La decisión del intendente de Puerto Rico, Carlos Koth, de renunciar formalmente al partido liderado por Carlos Rovira no pasó inadvertida. Mucho menos cuando fue acompañada por el jefe comunal de San Javier, quien dejó en claro que su referencia política hoy está junto al gobernador Hugo Passalacqua.

 

El origen del conflicto se remonta a la transformación jurídica del histórico Frente Renovador de la Concordia en Encuentro Misionero. Una modificación que, más allá del cambio de nombre, trasladó automáticamente las afiliaciones de miles de dirigentes sin una consulta previa. Para algunos fue una simple formalidad; para otros, una decisión que cruzó un límite político.

 

Koth fue explícito al explicar que no se siente representado por el nuevo espacio y que prefiere concentrar sus esfuerzos en la gestión municipal. Pero detrás de esa explicación también puede leerse un mensaje político: cuando un dirigente decide abandonar el partido del hombre que durante más de dos décadas concentró el poder en Misiones, el gesto adquiere un peso que trasciende cualquier argumento administrativo.

 

Las renuncias tampoco quedaron reducidas a dos intendentes. Exfuncionarios, exjefes comunales, militantes y dirigentes provinciales comenzaron a desfilar por la Justicia Electoral para formalizar su desafiliación y dar de baja los aportes partidarios automáticos.

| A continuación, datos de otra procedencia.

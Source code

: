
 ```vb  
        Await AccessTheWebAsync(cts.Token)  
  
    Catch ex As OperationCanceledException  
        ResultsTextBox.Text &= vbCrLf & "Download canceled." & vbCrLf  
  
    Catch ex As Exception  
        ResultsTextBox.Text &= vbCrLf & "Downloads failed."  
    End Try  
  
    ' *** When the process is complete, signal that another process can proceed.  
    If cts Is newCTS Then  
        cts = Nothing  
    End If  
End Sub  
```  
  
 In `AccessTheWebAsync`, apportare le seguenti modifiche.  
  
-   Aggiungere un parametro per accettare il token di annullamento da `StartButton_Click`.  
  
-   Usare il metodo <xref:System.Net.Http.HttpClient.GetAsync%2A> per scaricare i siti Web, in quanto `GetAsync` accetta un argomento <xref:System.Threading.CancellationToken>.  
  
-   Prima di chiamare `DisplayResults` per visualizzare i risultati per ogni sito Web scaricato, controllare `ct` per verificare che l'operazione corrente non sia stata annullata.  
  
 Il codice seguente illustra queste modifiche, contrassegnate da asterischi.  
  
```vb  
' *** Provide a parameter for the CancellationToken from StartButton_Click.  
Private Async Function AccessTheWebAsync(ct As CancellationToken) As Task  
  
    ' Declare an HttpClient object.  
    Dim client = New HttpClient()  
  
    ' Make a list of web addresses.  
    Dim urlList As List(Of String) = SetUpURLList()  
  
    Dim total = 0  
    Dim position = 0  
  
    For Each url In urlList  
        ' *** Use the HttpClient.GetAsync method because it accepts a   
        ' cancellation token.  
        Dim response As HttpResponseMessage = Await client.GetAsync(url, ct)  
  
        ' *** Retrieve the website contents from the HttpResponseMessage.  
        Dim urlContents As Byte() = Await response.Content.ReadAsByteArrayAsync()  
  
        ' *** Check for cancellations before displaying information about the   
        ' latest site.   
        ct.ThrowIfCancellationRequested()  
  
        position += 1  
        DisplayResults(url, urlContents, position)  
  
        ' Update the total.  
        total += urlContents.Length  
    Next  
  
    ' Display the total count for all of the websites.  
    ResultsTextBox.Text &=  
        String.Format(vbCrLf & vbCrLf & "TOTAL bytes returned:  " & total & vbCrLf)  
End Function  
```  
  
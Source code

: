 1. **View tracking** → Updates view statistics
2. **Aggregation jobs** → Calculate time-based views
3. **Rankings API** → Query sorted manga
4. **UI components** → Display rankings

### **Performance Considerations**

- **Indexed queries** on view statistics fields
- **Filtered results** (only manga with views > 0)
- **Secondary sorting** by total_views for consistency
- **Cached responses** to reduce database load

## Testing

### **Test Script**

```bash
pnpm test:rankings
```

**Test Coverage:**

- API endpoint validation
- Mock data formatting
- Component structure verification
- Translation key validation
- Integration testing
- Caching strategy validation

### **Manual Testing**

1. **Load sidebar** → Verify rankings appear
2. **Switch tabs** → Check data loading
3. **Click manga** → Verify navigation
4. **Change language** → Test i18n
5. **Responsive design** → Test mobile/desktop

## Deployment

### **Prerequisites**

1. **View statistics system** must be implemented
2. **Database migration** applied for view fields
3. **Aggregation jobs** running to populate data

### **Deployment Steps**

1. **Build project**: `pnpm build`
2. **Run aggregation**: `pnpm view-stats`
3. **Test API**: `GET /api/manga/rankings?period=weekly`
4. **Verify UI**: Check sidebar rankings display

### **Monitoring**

Cuando las salidas dejan de ser individuales para convertirse en un fenómeno colectivo, el mensaje político resulta difícil de ignorar.

 

Quizás no sea el fin de una era. Rovira continúa siendo uno de los dirigentes más influyentes de la política misionera. Sin embargo, la imagen de un liderazgo indiscutido parece empezar a convivir con un escenario mucho más complejo, donde algunos referentes ya no esperan instrucciones del histórico conductor y comienzan a construir su propio camino.

 

Porque el poder rara vez desaparece de un día para otro. Generalmente se va diluyendo en silencio, entre renuncias, nuevos alineamientos y dirigentes que, hasta hace poco, juraban lealtad absoluta. La gran incógnita ya no es quién se fue, sino cuántos más estarán esperando el momento indicado para hacerlo.